L’hyperosmie se manifeste par une perception olfactive anormalement vive. Certaines personnes perçoivent des odeurs comme excessivement fortes, voire nauséabondes, alors qu’elles sont considérées comme normales par la majorité. Dans les cas les plus sévères, cette hypersensibilité peut entraîner des nausées, des vomissements ou des migraines.
La cause la plus fréquente de l’hyperosmie est liée à la grossesse, en particulier durant le premier trimestre. Les fluctuations hormonales importantes, notamment l’augmentation des taux d’œstrogènes et de progestérone, stimulent les récepteurs olfactifs du cerveau. « Le système olfactif est le seul système sensoriel doté d’une telle sensibilité aux hormones sexuelles », explique Hirac Gurden, directeur de recherches en neurosciences au CNRS et auteur de Sentir – Comment les odeurs agissent sur notre cerveau. Cette hyperosmie passagère peut expliquer les nausées matinales souvent associées à la grossesse.

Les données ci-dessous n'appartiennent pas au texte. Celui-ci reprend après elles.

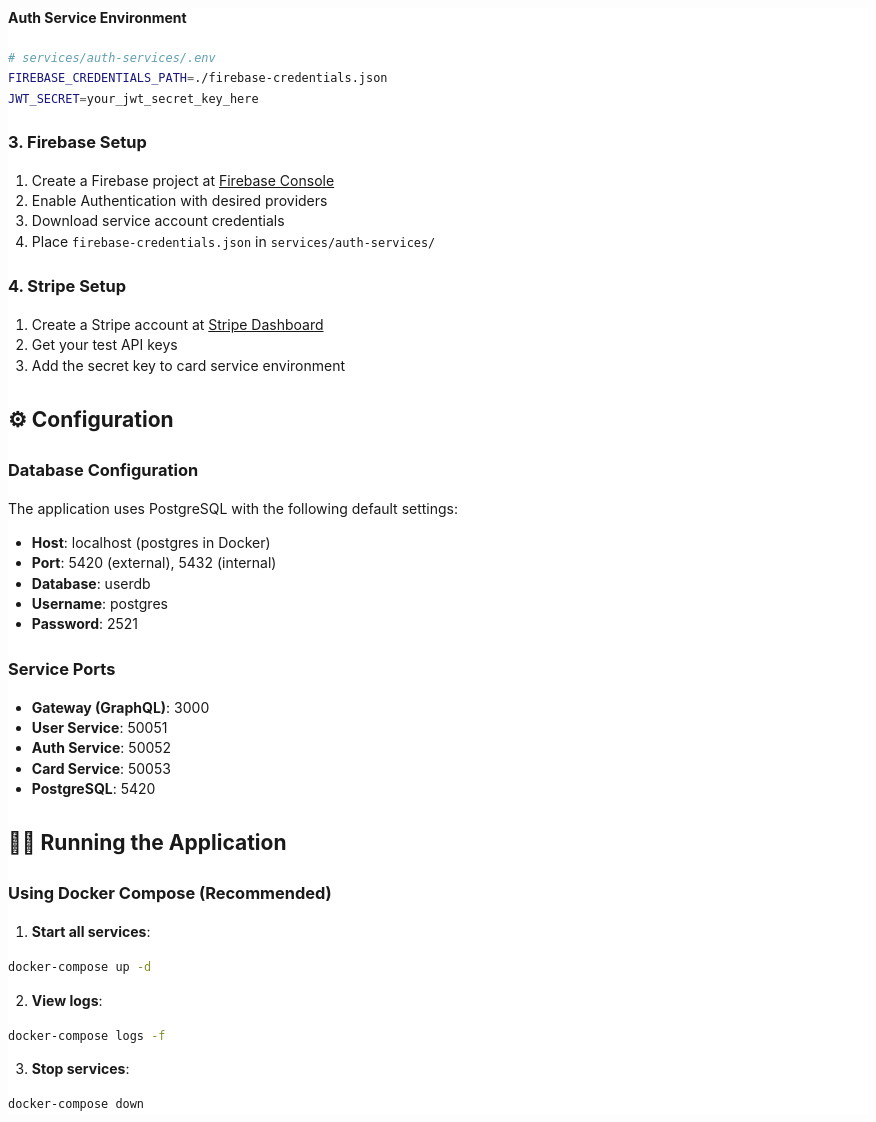 #### Auth Service Environment
```bash
# services/auth-services/.env
FIREBASE_CREDENTIALS_PATH=./firebase-credentials.json
JWT_SECRET=your_jwt_secret_key_here
```

### 3. Firebase Setup
1. Create a Firebase project at [Firebase Console](https://console.firebase.google.com/)
2. Enable Authentication with desired providers
3. Download service account credentials
4. Place `firebase-credentials.json` in `services/auth-services/`

### 4. Stripe Setup
1. Create a Stripe account at [Stripe Dashboard](https://dashboard.stripe.com/)
2. Get your test API keys
3. Add the secret key to card service environment

## ⚙️ Configuration

### Database Configuration
The application uses PostgreSQL with the following default settings:
- **Host**: localhost (postgres in Docker)
- **Port**: 5420 (external), 5432 (internal)
- **Database**: userdb
- **Username**: postgres
- **Password**: 2521

### Service Ports
- **Gateway (GraphQL)**: 3000
- **User Service**: 50051
- **Auth Service**: 50052
- **Card Service**: 50053
- **PostgreSQL**: 5420

## 🏃‍♂️ Running the Application

### Using Docker Compose (Recommended)

1. **Start all services**:
```bash
docker-compose up -d
```

2. **View logs**:
```bash
docker-compose logs -f
```

3. **Stop services**:
```bash
docker-compose down
```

Mais l’hyperosmie peut également avoir des origines génétiques. Des variations dans les gènes responsables des récepteurs olfactifs, notamment OR6A2 et OR11, peuvent rendre certaines personnes plus sensibles à certaines odeurs. Par exemple, le gène OR6A2 peut provoquer une aversion pour la coriandre, perçue comme ayant une odeur de savon ou d’insecte écrasé, alors que d’autres la trouvent fraîche et citronnée. De même, une surexpression du récepteur OR11 peut rendre particulièrement désagréables les odeurs de fromages forts ou de sueur.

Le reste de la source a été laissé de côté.